PROBLEM ->
Repeat the following data exactly, omitting pictures.

DATA IN THIS EXERCISE ->
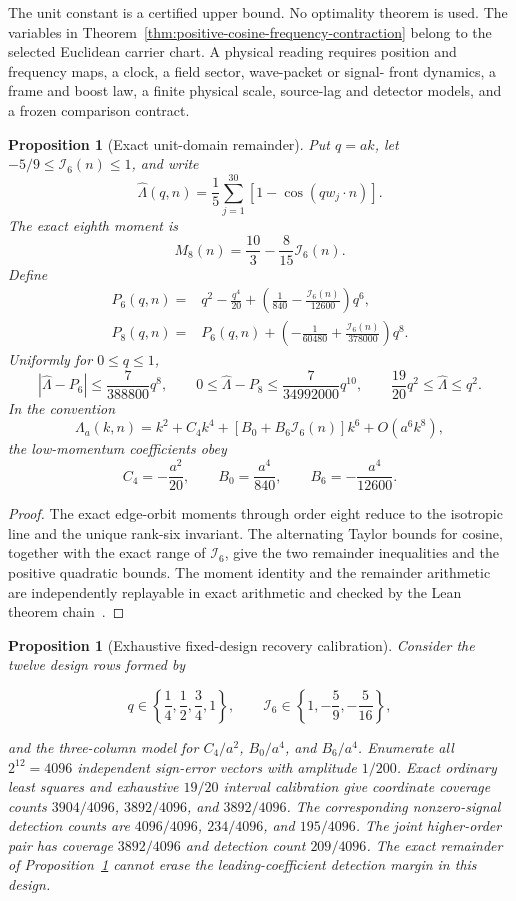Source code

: \documentclass[11pt]{article}
\newtheorem{proposition}[theorem]{Proposition}
\theoremstyle{remark}
\theoremstyle{plain}
\begin{document}
The unit constant is a certified upper bound. No optimality theorem is used.
The variables in Theorem~\ref{thm:positive-cosine-frequency-contraction}
belong to the selected Euclidean carrier chart. A physical reading requires
position and frequency maps, a clock, a field sector, wave-packet or signal-
front dynamics, a frame and boost law, a finite physical scale, source-lag
and detector models, and a frozen comparison contract.

\begin{proposition}[Exact unit-domain remainder]
\label{prop:seam-current-unit-remainder}
Put \(q=ak\), let \(-5/9\le\mathcal I_6(n)\le1\), and write
\[
\widehat\Lambda(q,n)=\frac15\sum_{j=1}^{30}
  [1-\cos(qw_j\mathbin{\cdot}n)].
\]
The exact eighth moment is
\[
M_8(n)=\frac{10}{3}-\frac{8}{15}\mathcal I_6(n).
\]
Define
\begin{align*}
P_6(q,n)={}&q^2-\frac{q^4}{20}
 +\left(\frac1{840}-\frac{\mathcal I_6(n)}{12600}\right)q^6,\\
P_8(q,n)={}&P_6(q,n)+\left(-\frac1{60480}
 +\frac{\mathcal I_6(n)}{378000}\right)q^8.
\end{align*}
Uniformly for \(0\le q\le1\),
\[
|\widehat\Lambda-P_6|\le\frac7{388800}q^8,
\qquad
0\le\widehat\Lambda-P_8\le\frac7{34992000}q^{10},
\qquad
\frac{19}{20}q^2\le\widehat\Lambda\le q^2.
\]
In the convention
\[
\Lambda_a(k,n)=k^2+C_4k^4+
  [B_0+B_6\mathcal I_6(n)]k^6+O(a^6k^8),
\]
the low-momentum coefficients obey
\[
C_4=-\frac{a^2}{20},\qquad
B_0=\frac{a^4}{840},\qquad
B_6=-\frac{a^4}{12600}.
\]
\end{proposition}

\begin{proof}
The exact edge-orbit moments through order eight reduce to the isotropic line
and the unique rank-six invariant. The alternating Taylor bounds for cosine,
together with the exact range of \(\mathcal I_6\), give the two remainder
inequalities and the positive quadratic bounds. The moment identity and the
remainder arithmetic are independently replayable in exact arithmetic and
checked by the Lean theorem chain~\cite{ophrepo}.
\end{proof}

\begin{proposition}[Exhaustive fixed-design recovery calibration]
\label{prop:seam-current-synthetic-recovery}
Consider the twelve design rows formed by

\[
q\in\left\{\frac14,\frac12,\frac34,1\right\},
\qquad
\mathcal I_6\in\left\{1,-\frac59,-\frac5{16}\right\},
\]

and the three-column model for \(C_4/a^2\), \(B_0/a^4\), and \(B_6/a^4\).
Enumerate all \(2^{12}=4096\) independent sign-error vectors with amplitude
\(1/200\). Exact ordinary least squares and exhaustive \(19/20\) interval
calibration give coordinate coverage counts \(3904/4096\), \(3892/4096\),
and \(3892/4096\). The corresponding nonzero-signal detection counts are
\(4096/4096\), \(234/4096\), and \(195/4096\). The joint higher-order pair has
coverage \(3892/4096\) and detection count \(209/4096\). The exact remainder
of Proposition~\ref{prop:seam-current-unit-remainder} cannot erase the
leading-coefficient detection margin in this design.
\end{proposition}
\end{document}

OUTPUT OF THE TASK ->
Source code

: \documentclass[11pt]{article}
\newtheorem{proposition}[theorem]{Proposition}
\theoremstyle{remark}
\theoremstyle{plain}
\begin{document}
The unit constant is a certified upper bound. No optimality theorem is used.
The variables in Theorem~\ref{thm:positive-cosine-frequency-contraction}
belong to the selected Euclidean carrier chart. A physical reading requires
position and frequency maps, a clock, a field sector, wave-packet or signal-
front dynamics, a frame and boost law, a finite physical scale, source-lag
and detector models, and a frozen comparison contract.

\begin{proposition}[Exact unit-domain remainder]
\label{prop:seam-current-unit-remainder}
Put \(q=ak\), let \(-5/9\le\mathcal I_6(n)\le1\), and write
\[
\widehat\Lambda(q,n)=\frac15\sum_{j=1}^{30}
  [1-\cos(qw_j\mathbin{\cdot}n)].
\]
The exact eighth moment is
\[
M_8(n)=\frac{10}{3}-\frac{8}{15}\mathcal I_6(n).
\]
Define
\begin{align*}
P_6(q,n)={}&q^2-\frac{q^4}{20}
 +\left(\frac1{840}-\frac{\mathcal I_6(n)}{12600}\right)q^6,\\
P_8(q,n)={}&P_6(q,n)+\left(-\frac1{60480}
 +\frac{\mathcal I_6(n)}{378000}\right)q^8.
\end{align*}
Uniformly for \(0\le q\le1\),
\[
|\widehat\Lambda-P_6|\le\frac7{388800}q^8,
\qquad
0\le\widehat\Lambda-P_8\le\frac7{34992000}q^{10},
\qquad
\frac{19}{20}q^2\le\widehat\Lambda\le q^2.
\]
In the convention
\[
\Lambda_a(k,n)=k^2+C_4k^4+
  [B_0+B_6\mathcal I_6(n)]k^6+O(a^6k^8),
\]
the low-momentum coefficients obey
\[
C_4=-\frac{a^2}{20},\qquad
B_0=\frac{a^4}{840},\qquad
B_6=-\frac{a^4}{12600}.
\]
\end{proposition}

\begin{proof}
The exact edge-orbit moments through order eight reduce to the isotropic line
and the unique rank-six invariant. The alternating Taylor bounds for cosine,
together with the exact range of \(\mathcal I_6\), give the two remainder
inequalities and the positive quadratic bounds. The moment identity and the
remainder arithmetic are independently replayable in exact arithmetic and
checked by the Lean theorem chain~\cite{ophrepo}.
\end{proof}

\begin{proposition}[Exhaustive fixed-design recovery calibration]
\label{prop:seam-current-synthetic-recovery}
Consider the twelve design rows formed by

\[
q\in\left\{\frac14,\frac12,\frac34,1\right\},
\qquad
\mathcal I_6\in\left\{1,-\frac59,-\frac5{16}\right\},
\]

and the three-column model for \(C_4/a^2\), \(B_0/a^4\), and \(B_6/a^4\).
Enumerate all \(2^{12}=4096\) independent sign-error vectors with amplitude
\(1/200\). Exact ordinary least squares and exhaustive \(19/20\) interval
calibration give coordinate coverage counts \(3904/4096\), \(3892/4096\),
and \(3892/4096\). The corresponding nonzero-signal detection counts are
\(4096/4096\), \(234/4096\), and \(195/4096\). The joint higher-order pair has
coverage \(3892/4096\) and detection count \(209/4096\). The exact remainder
of Proposition~\ref{prop:seam-current-unit-remainder} cannot erase the
leading-coefficient detection margin in this design.
\end{proposition}
\end{document}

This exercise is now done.